Poppy shook her head. “Nay, but he did say it’s high time someone had the nerve to wake him.”
Magpie took a deep breath. “I reckon it is.”
“But Magpie...you don’t really mean to?”
“Aye, but I do. Come on, I got to go tell the crows!” She stood and sprang from the branch, shooting out through the tickling leaves. “Thank you, Father Linden!” she called as she went.
“Blessings, old Father,” Poppy said reverently to the tree, then opened her own wings and followed.
CHAPTER ELEVEN
Magpie and Poppy snuck around the side of the stage caravan just as the play ended and cheers erupted in the Ring.
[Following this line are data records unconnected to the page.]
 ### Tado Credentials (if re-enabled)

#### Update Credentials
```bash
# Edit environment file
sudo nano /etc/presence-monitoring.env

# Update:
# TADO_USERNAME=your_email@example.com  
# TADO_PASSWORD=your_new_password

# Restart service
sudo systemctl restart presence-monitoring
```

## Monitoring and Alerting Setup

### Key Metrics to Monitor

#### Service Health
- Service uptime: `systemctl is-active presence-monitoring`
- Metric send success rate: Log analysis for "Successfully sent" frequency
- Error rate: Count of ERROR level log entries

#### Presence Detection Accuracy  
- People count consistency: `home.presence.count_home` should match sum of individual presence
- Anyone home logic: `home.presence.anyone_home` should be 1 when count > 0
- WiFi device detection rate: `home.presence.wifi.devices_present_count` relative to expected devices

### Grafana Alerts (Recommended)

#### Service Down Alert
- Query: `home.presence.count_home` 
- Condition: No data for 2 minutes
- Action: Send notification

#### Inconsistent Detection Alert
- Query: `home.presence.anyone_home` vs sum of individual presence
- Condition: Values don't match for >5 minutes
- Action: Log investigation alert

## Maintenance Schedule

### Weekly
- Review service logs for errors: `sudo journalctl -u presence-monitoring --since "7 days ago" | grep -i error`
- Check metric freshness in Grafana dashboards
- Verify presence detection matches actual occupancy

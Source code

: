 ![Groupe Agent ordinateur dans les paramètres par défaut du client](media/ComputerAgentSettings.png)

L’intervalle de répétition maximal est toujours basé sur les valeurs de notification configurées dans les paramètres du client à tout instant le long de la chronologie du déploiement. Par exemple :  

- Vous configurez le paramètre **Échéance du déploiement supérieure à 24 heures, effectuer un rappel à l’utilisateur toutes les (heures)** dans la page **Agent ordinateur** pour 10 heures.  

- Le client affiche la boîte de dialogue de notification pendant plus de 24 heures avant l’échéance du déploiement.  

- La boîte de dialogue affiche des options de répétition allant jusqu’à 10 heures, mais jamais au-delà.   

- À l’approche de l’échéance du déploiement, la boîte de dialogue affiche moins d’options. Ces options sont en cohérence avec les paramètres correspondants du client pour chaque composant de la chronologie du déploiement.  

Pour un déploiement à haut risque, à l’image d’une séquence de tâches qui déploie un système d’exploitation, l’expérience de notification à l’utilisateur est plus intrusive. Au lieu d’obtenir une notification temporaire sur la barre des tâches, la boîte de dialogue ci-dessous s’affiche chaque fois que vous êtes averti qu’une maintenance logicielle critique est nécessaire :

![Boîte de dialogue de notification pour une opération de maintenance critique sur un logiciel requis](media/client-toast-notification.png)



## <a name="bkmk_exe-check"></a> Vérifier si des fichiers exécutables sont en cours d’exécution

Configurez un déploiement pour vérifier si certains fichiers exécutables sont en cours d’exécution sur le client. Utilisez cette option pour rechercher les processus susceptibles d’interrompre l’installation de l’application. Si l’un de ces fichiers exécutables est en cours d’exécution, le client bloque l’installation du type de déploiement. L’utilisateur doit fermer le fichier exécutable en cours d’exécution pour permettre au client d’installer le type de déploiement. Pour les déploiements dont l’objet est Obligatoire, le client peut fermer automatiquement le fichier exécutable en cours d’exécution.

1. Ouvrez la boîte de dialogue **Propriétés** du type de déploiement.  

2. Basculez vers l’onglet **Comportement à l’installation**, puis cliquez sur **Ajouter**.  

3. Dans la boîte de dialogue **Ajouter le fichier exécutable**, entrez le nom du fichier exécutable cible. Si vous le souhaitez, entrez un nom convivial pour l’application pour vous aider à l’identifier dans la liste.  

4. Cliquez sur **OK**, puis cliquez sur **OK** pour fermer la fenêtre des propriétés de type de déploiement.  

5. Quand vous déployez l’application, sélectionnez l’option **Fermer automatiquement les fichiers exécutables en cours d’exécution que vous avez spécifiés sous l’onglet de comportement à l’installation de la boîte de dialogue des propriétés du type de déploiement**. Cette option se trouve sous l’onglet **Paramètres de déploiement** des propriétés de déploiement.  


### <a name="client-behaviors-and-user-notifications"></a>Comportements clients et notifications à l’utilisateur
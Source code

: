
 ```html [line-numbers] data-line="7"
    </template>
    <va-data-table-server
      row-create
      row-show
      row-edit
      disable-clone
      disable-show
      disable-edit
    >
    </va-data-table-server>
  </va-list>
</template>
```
They slipped in through the back door to wait while the crows took their bows.
The caravan was even messier than usual. Gowns and tentacles were strewn everywhere from quick costume changes, and every trunk was flung open, so the lasses had to leap over them with a lift of wing. “It’s some fright in here,” Magpie said, but Poppy was taking it all in with shining eyes.
“It’s grand,” she said, surveying the glitter of velvets, snakeskins, and manny jewelry that covered nearly every surface. “Is that where you sleep?” She gestured up at Magpie’s little bunk.
“Aye, home sweet...” Magpie’s words trailed off when she saw that her patchwork curtain was yanked askew. “What the skive?” she growled, flying to it and not seeing how Poppy’s eyes widened in shock to hear her curse. Her book lay out on her quilt. She always put it under her pillow, and she always drew her curtain closed. She thought immediately of Lady Vesper. Her eyes narrowed and she sniffed the air, detecting in it a scent of intrusion. It wasn’t faerie, though, but creature. And there was a hint of something else, clean as snow and utterly foreign.
“Magpie,” said Poppy, who’d been watching with curiosity as the huntress awoke in her friend. “What is it?”